Indulge in your very own macaroon madness with this gorgeous French Style Strawberry Macaroon recipe.
Macaroon shells: 200g icing sugar, 100g ground almond, 100g egg whites, 25g caster sugar, 1 cap of food colouring
Filling: 125g soft unsalted butter, 1 heaped dessert spoon icing sugar, 85g tepid strawberry puree
Preheat fan oven to 125°c
Makes approximately 80.
- Mix in a medium size bowl icing sugar & almond together and then using a fine sieve and sift mix, pushing though with a spoon.
- Using an electric mixer and whisk eggwhites & caster sugar until it forms peaks; pour in the food colouring over meringue.
- Fold in gently the almond mixture until one consistency.
- Spoon into piping bag fitted with the 1cm nozzle.

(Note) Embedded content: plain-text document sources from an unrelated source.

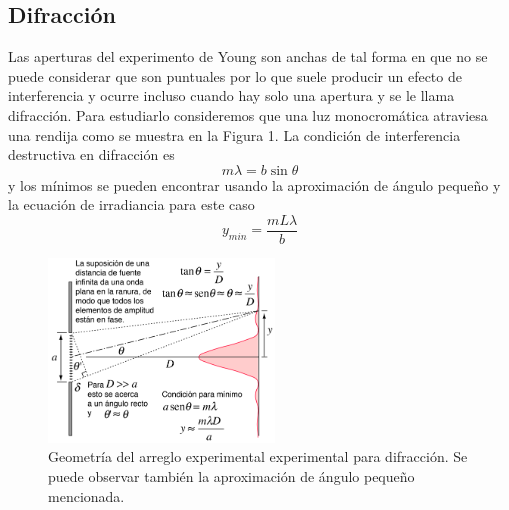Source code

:\documentclass[DIV=calc, paper=a4, fontsize=10.5pt]{scrartcl}
\begin{document}
\subsection*{\textcolor{carmine}{Difracción}}
Las aperturas del experimento de Young son anchas de tal forma en que no se puede considerar que son puntuales por lo que suele producir un efecto de interferencia y ocurre incluso cuando hay solo una apertura y se le llama difracción. Para estudiarlo consideremos que una luz monocromática atraviesa una rendija 
como se muestra en la Figura 1. La condición de interferencia destructiva en difracción es 
\begin{equation*}
    m\lambda=b\sin{\theta}
\end{equation*}
y los mínimos se pueden encontrar usando la aproximación de ángulo pequeño y la ecuación de irradiancia para este caso \cite{Manual}
\begin{equation}
     y_{min}=\frac{mL\lambda}{b}
\end{equation}
\begin{figure}[H]
    \centering
    \includegraphics[width=6cm]{fraungeo.png}
    \caption{Geometría del arreglo experimental experimental para difracción. Se puede observar también la aproximación de ángulo pequeño mencionada.\cite{pagina}}
    \label{fig:my_label}
\end{figure}
\end{document}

Chef’s tip – stick down baking paper at the corners to trays with a small amount of the macaroon mix
- In rows pipe 1.5cm rounds onto the baking paper about an inch apart. Set meringues aside for 5 mins before putting in the oven (this will help minimise cracking)
- Bake macaroons in the preheated oven for 25 mins. Remove from oven and cool before assembling.
- Using an electric mixer beat butter & icing sugar until pale & fluffy.
- Gradually add in tepid strawberry puree.
- Line up simular size macaroon shells and pipe a small amount of filling onto one half of the macaroon.
- Put other half on top and store in an air tight container in the freezer until required.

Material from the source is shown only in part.